Is Vegetarianism Unethical?
Today on Slate, Dan Barber says yes.
A couple of years ago, Barber was quoted on the Huffington Post as saying:
…one of the requirements of the chef for the future is not to propose a cuisine on the landscape, it’s going to have to be listening to the landscape to determine what kind of chef and what kind of eater we want to be. And if you are in southern Los Angeles and San Diego and you want to be a vegetarian, God bless you. You should be. You should be. But if you want to be in New England and you want to improve the ecological conditions of where you are, you’re eating meat. There’s no question about it. There is no healthy ecological system that I’ve ever seen that doesn’t include animals — there just doesn’t. Because the manure from the animals is a free, free ecological resource that amends the soil that gives you better-tasting and healthful vegetables. That’s been around since the beginning of time.
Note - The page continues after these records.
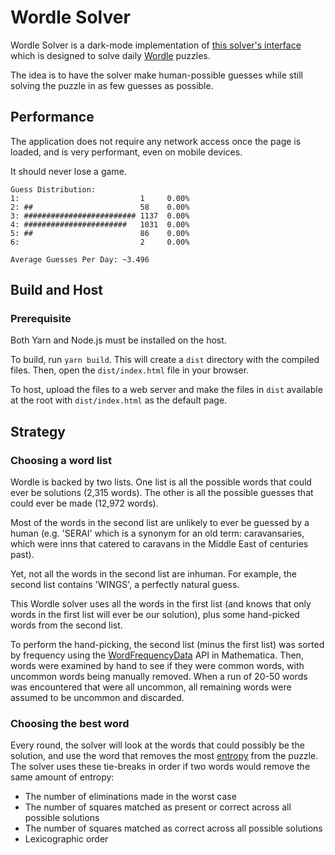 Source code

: Wordle Solver
=============

Wordle Solver is a dark-mode implementation of [this solver's interface](https://notfunatparties.com/wordle-solver)
which is designed to solve daily [Wordle](https://www.powerlanguage.co.uk/wordle/) puzzles.

The idea is to have the solver make human-possible guesses while still solving the puzzle in as few guesses as possible.

Performance
-----------
The application does not require any network access once the page is loaded, and is very performant, even on mobile
devices.

It should never lose a game.

```
Guess Distribution:
1:                           1     0.00%
2: ##                        58    0.00%
3: ######################### 1137  0.00%
4: #######################   1031  0.00%
5: ##                        86    0.00%
6:                           2     0.00%

Average Guesses Per Day: ~3.496
```

Build and Host
--------------

### Prerequisite
Both Yarn and Node.js must be installed on the host.

To build, run `yarn build`. This will create a `dist` directory with the compiled files. Then, open the
`dist/index.html` file in your browser.

To host, upload the files to a web server and make the files in `dist` available at the root with `dist/index.html` as
the default page.

Strategy
--------

### Choosing a word list

Wordle is backed by two lists. One list is all the possible words that could ever be solutions (2,315 words). The other
is all the possible guesses that could ever be made (12,972 words).

Most of the words in the second list are unlikely to ever be guessed by a human (e.g. 'SERAI' which is a synonym for an
old term: caravansaries, which were inns that catered to caravans in the Middle East of centuries past).

Yet, not all the words in the second list are inhuman. For example, the second list contains 'WINGS', a perfectly
natural guess.

This Wordle solver uses all the words in the first list (and knows that only words in the first list will ever be our
solution), plus some hand-picked words from the second list.

To perform the hand-picking, the second list (minus the first list) was sorted by frequency using the
[WordFrequencyData](https://reference.wolfram.com/language/ref/WordFrequencyData.html) API in Mathematica. Then, words
were examined by hand to see if they were common words, with uncommon words being manually removed. When a run of 20-50
words was encountered that were all uncommon, all remaining words were assumed to be uncommon and discarded.

### Choosing the best word

Every round, the solver will look at the words that could possibly be the solution, and use the word that removes the
most [entropy](https://en.wikipedia.org/wiki/Entropy_(information_theory)) from the puzzle. The solver uses these
tie-breaks in order if two words would remove the same amount of entropy:
- The number of eliminations made in the worst case
- The number of squares matched as present or correct across all possible solutions
- The number of squares matched as correct across all possible solutions
- Lexicographic order
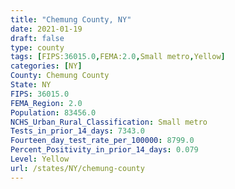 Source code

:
 ```yaml
---
title: "Chemung County, NY"
date: 2021-01-19
draft: false
type: county
tags: [FIPS:36015.0,FEMA:2.0,Small metro,Yellow]
categories: [NY]
County: Chemung County
State: NY
FIPS: 36015.0
FEMA_Region: 2.0
Population: 83456.0
NCHS_Urban_Rural_Classification: Small metro
Tests_in_prior_14_days: 7343.0
Fourteen_day_test_rate_per_100000: 8799.0
Percent_Positivity_in_prior_14_days: 0.079
Level: Yellow
url: /states/NY/chemung-county
---
```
So to say that vegetarians live on this higher plane of ethics (and I’m not here to argue that slaughtering animals doesn’t carry with it some weight), but you have blood on your hands when you eat vegetarian as well, especially if you’re in the northeast. Because your food is coming from somewhere, and your calories are coming from somewhere in the winter, and if they’re traveling hundreds of miles, and in many cases thousands of miles, you are burning fossil fuels to get them there, and generally they’re produced in monocultures, and that has a huge cost on natural living systems. They might not be animals that you and I can identify with, but they’re insects and bugs and whole types of flora and fauna that are dying to produce those vegetables. That’s not an ethical way to eat, I don’t think, in the future.